What is required: Write out, word for word, only the lines from the one with "This method replaces all" to the end of the data below.
──────── Records provided
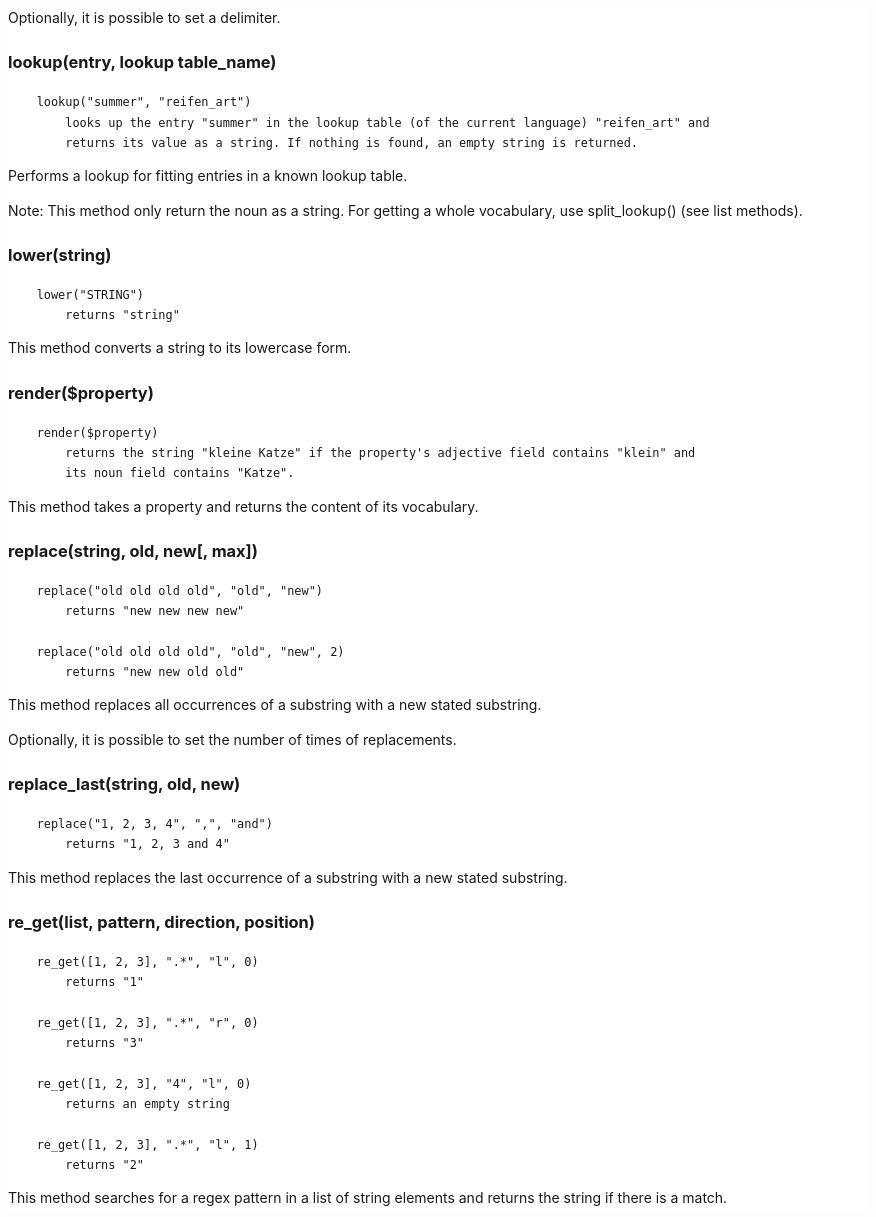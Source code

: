 Optionally, it is possible to set a delimiter.

### lookup(entry, lookup table_name)
```
	lookup("summer", "reifen_art")
		looks up the entry "summer" in the lookup table (of the current language) "reifen_art" and
		returns its value as a string. If nothing is found, an empty string is returned.
 ```
Performs a lookup for fitting entries in a known lookup table.

Note: This method only return the noun as a string. For getting a whole vocabulary, use split_lookup() (see list methods).

### lower(string)
```
	lower("STRING")
		returns "string"
```
This method converts a string to its lowercase form.

### render($property)
```
	render($property)
		returns the string "kleine Katze" if the property's adjective field contains "klein" and
		its noun field contains "Katze".
```
This method takes a property and returns the content of its vocabulary.

### replace(string, old, new[, max])
```
	replace("old old old old", "old", "new")
		returns "new new new new"
		
	replace("old old old old", "old", "new", 2)
		returns "new new old old"
```
This method replaces all occurrences of a substring with a new stated substring.

Optionally, it is possible to set the number of times of replacements.

### replace_last(string, old, new)
```
	replace("1, 2, 3, 4", ",", "and")
		returns "1, 2, 3 and 4"
```
This method replaces the last occurrence of a substring with a new stated substring.

### re_get(list, pattern, direction, position)
```
	re_get([1, 2, 3], ".*", "l", 0)
		returns "1"

	re_get([1, 2, 3], ".*", "r", 0)
		returns "3"

	re_get([1, 2, 3], "4", "l", 0)
		returns an empty string

	re_get([1, 2, 3], ".*", "l", 1)
		returns "2"
```
This method searches for a regex pattern in a list of string elements and returns the string if there is a match.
────────────────
Result of the exercise:
This method replaces all occurrences of a substring with a new stated substring.

Optionally, it is possible to set the number of times of replacements.

### replace_last(string, old, new)
```
	replace("1, 2, 3, 4", ",", "and")
		returns "1, 2, 3 and 4"
```
This method replaces the last occurrence of a substring with a new stated substring.

### re_get(list, pattern, direction, position)
```
	re_get([1, 2, 3], ".*", "l", 0)
		returns "1"

	re_get([1, 2, 3], ".*", "r", 0)
		returns "3"

	re_get([1, 2, 3], "4", "l", 0)
		returns an empty string

	re_get([1, 2, 3], ".*", "l", 1)
		returns "2"
```
This method searches for a regex pattern in a list of string elements and returns the string if there is a match.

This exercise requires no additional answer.